C'est par le nombre de leurs membres que les ouvriers adonnés à celle-ci se différencient le plus nettement des autres métiers urbains. L'industrie d'exportation, dont le marché est indéfiniment extensible et la production toujours grandissante peut nourrir des masses d'hommes, et, dès le XIIe siècle, il est sûr que, de tous côtés, ils affluent vers elle. On ne possède malheureusement aucune donnée sûre avant le commencement du XIVe siècle. Mais, dès cette époque, on peut constater que Gand renfermait environ 4.000 tisserands, chiffre énorme, si l'on songe que la ville ne comportait certainement pas alors plus de 50.000 habitants. On ne peut douter que dans les grandes villes flamandes les artisans de la draperie, avec leurs femmes et leurs enfants, aient formé la majeure partie de la population. L'équilibre que les villes médiévales du type courant présentent entre les diverses professions, est ici complètement rompu à l'avantage de l'une d'elles, et l'on se trouve en face d'une situation qui rappelle de très près celle des centres manufacturiers de notre époque. Le fait suivant suffit à le prouver. A Ypres, en 1431, c'est-à-dire à une époque où la draperie est en pleine décadence, elle comprend encore 51,6 p. 100 de l'ensemble des professions, tandis qu'à la même date, à Francfort-sur-le-Main, elle n'y intervient que dans la proportion de 16 p. 100.

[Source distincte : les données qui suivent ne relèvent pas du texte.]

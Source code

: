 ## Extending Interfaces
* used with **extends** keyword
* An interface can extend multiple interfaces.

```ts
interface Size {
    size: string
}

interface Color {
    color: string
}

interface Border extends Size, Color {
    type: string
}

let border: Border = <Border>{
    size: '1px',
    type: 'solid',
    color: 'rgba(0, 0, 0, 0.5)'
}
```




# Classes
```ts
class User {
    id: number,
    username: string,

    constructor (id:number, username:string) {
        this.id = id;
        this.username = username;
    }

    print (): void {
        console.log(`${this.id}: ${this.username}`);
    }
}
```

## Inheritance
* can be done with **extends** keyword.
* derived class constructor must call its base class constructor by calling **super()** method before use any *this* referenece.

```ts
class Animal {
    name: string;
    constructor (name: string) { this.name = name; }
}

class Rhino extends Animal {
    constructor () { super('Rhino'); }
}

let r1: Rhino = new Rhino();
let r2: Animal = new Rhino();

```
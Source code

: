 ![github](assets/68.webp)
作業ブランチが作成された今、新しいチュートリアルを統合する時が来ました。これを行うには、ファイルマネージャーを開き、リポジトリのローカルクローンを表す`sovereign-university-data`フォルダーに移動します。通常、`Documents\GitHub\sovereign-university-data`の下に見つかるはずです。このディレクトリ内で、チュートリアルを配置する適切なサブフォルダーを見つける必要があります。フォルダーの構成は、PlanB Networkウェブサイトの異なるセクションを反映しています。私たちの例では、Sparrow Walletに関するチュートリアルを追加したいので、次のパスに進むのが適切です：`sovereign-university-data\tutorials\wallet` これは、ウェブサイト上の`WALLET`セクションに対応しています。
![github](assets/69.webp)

Les multitudes ouvrières des grandes villes industrielles paraissent avoir vécu dans une condition assez rapprochée de celle des modernes prolétaires. Leur existence était précaire et livrée à la merci des crises et des chômages. Que l'ouvrage vînt à manquer, les métiers partout cessaient de battre et des bandes de sans-travail se répandaient par le pays, mendiant un pain qu'ils ne pouvaient plus se procurer par leur labeur. Certainement, la situation de ces grands métiers sur lesquels reposait la richesse de la Flandre était bien inférieure en stabilité et en indépendance à celle des autres artisans. De là la turbulence et l'esprit de révolte qui leur sont si souvent reprochés depuis le commencement du XIIe siècle, et dont ils ont d'ailleurs donné tant de preuves. En dehors des époques de chômage, la condition des maîtres, propriétaires ou locataires d'ateliers, était satisfaisante, mais il en allait tout autrement pour les valets ou compagnons occupés par eux. Ceux-ci habitent dans les faubourgs de misérables chaumières louées à la semaine. La plupart du temps, ils n'ont d'autre propriété que les vêtements qu'ils portent. Ils vont de ville en ville chercher à louer leurs bras. Le lundi matin, on les rencontre sur les places, sur les marchés, autour des églises, attendant anxieusement le patron qui les embauchera pour huit jours. Pendant la semaine, la cloche des ouvriers (werkklok) annonce par ses tintements le commencement de la besogne, le court intervalle des repas et la fin de la journée. La paie est distribuée le samedi soir: elle doit être en argent, suivant les règlements municipaux, ce qui n'empêche pas les abus du Truk-System de donner lieu à des plaintes réitérées. Ainsi, les tisserands, les foulons et en général tous les groupes si variés de travailleurs occupés par la draperie forment une classe à part au milieu des autres artisans. On ne les reconnaît pas seulement à leurs «ongles bleus», mais à leur costume et à leurs mœurs. On les considère comme des êtres de condition inférieure et on les traite comme tels. Ils sont indispensables, mais on ne craint pas d'être durs à leur égard, car on sait que la place de ceux qui auront été ruinés par les amendes ou expulsés par les bannissements ne restera pas longtemps vacante. Les bras s'offrent toujours aux employeurs en quantité surabondante. Des masses d'ouvriers vont même chercher fortune hors du pays; on en rencontre en France et jusqu'en Thuringe et en Autriche.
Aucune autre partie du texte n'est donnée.